• [AIM OF THE EXERCISE] Count the lines in the material below that contain the word "Blue" and give the number alone.

• [DATA SHOWN]
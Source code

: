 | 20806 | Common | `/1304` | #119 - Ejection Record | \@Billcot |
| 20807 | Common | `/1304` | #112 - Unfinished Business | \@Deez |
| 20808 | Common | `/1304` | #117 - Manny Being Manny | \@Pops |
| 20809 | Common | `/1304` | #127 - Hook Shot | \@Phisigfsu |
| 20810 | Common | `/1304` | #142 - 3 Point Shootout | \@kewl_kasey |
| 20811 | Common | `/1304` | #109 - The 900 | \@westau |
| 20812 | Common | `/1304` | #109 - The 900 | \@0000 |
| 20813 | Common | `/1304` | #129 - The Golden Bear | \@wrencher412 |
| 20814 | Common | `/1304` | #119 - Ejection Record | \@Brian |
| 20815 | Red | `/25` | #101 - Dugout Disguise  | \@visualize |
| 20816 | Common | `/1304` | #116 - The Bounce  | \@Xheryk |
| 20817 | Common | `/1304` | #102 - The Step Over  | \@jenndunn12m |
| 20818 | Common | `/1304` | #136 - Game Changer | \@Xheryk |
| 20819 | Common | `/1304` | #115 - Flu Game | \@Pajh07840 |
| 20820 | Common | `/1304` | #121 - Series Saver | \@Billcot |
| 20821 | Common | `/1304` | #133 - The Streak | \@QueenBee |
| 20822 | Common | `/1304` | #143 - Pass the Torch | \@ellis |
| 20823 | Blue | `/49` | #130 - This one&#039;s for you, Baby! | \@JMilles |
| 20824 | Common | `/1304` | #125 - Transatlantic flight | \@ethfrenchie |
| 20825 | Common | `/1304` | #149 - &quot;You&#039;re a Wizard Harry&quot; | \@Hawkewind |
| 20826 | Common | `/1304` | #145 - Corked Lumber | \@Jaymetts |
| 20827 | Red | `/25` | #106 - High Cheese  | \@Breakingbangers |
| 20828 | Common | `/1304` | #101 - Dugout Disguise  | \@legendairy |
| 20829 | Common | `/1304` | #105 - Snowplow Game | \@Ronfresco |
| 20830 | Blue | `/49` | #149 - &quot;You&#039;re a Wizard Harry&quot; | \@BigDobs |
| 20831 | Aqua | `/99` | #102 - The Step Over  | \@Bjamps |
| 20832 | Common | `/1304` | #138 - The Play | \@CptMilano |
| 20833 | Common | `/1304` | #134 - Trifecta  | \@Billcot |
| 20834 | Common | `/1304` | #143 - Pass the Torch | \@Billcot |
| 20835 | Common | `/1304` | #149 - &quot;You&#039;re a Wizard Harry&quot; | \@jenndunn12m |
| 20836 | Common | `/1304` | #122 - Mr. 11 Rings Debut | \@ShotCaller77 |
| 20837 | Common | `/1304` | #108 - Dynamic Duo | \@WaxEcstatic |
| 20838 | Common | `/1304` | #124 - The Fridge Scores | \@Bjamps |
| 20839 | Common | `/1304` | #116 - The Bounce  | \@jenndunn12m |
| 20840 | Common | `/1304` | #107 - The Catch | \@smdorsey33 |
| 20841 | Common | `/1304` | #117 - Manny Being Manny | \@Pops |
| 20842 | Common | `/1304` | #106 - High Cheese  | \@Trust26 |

• [THE COMPLETED TASK] 2